Exercise materials
..........

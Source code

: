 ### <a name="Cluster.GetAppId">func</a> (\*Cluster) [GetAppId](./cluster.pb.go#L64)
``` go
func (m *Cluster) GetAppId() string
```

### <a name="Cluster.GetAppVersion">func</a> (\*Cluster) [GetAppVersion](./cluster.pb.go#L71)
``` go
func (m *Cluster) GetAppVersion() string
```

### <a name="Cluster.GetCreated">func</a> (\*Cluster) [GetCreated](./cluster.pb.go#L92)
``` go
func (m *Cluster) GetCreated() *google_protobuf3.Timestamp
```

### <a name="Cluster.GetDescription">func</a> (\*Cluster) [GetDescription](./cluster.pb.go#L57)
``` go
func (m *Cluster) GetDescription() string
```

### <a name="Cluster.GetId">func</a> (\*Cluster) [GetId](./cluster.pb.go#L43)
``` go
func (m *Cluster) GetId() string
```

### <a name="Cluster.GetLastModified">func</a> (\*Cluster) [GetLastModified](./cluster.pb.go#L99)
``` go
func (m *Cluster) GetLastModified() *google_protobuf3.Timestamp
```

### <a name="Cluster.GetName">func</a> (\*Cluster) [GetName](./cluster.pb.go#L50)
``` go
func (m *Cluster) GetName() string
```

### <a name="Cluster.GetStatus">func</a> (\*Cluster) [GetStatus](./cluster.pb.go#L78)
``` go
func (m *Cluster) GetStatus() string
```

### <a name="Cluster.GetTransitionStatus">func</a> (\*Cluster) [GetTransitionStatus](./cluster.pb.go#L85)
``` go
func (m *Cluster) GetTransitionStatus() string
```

..........

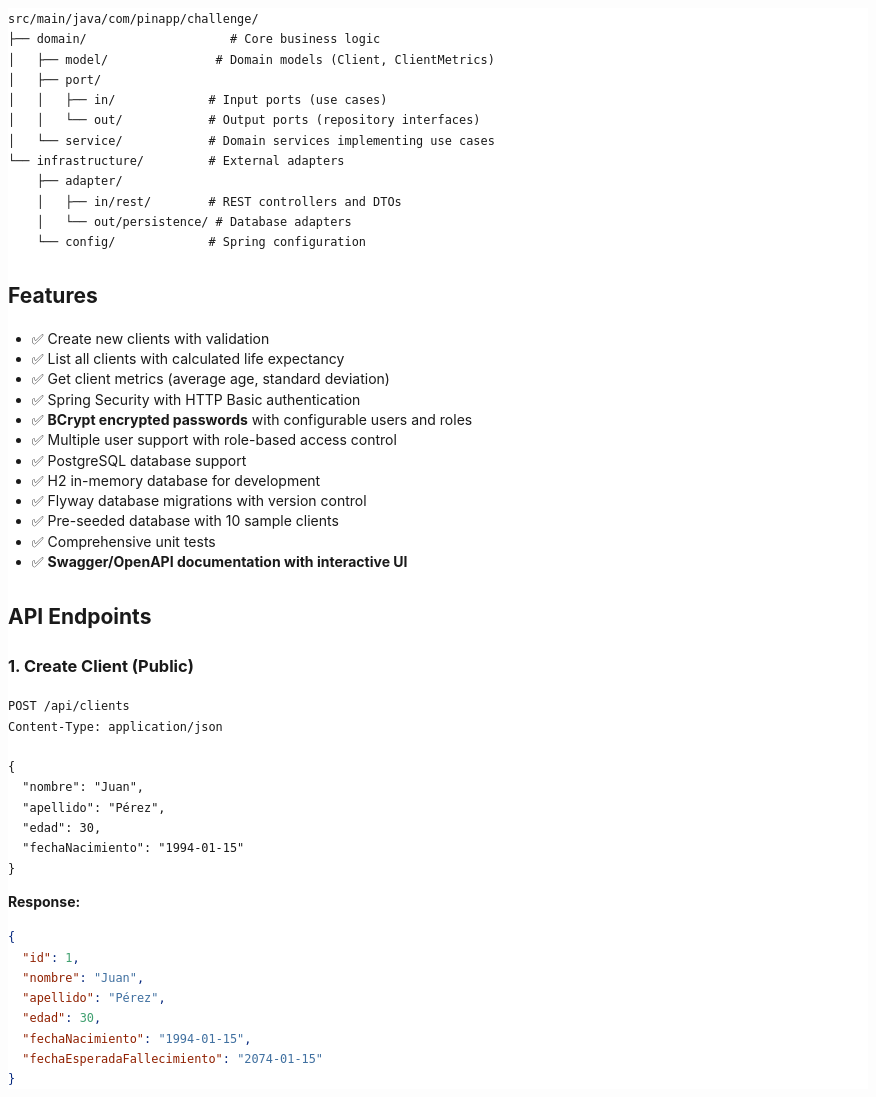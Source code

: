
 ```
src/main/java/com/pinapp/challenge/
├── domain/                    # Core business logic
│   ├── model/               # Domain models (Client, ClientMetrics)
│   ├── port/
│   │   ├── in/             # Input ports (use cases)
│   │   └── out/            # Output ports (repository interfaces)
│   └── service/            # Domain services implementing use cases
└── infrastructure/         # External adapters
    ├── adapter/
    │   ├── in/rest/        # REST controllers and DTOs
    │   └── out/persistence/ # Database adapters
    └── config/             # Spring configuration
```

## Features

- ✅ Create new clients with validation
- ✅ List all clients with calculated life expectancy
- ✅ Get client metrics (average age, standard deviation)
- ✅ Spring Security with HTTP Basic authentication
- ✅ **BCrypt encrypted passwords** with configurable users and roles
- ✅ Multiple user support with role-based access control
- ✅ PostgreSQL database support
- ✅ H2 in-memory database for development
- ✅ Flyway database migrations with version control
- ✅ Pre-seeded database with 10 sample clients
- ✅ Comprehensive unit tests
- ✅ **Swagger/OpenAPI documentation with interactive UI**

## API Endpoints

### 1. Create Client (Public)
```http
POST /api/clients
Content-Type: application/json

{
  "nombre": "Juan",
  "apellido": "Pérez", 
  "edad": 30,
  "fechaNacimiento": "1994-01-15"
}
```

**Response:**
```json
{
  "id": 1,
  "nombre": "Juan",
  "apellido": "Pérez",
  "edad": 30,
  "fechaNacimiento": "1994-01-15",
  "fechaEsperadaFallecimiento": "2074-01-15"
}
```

..........

What the task asks
For each line of the entries that holds the word "adapters", pull that line out.

Answer to this task
└── infrastructure/         # External adapters
    │   └── out/persistence/ # Database adapters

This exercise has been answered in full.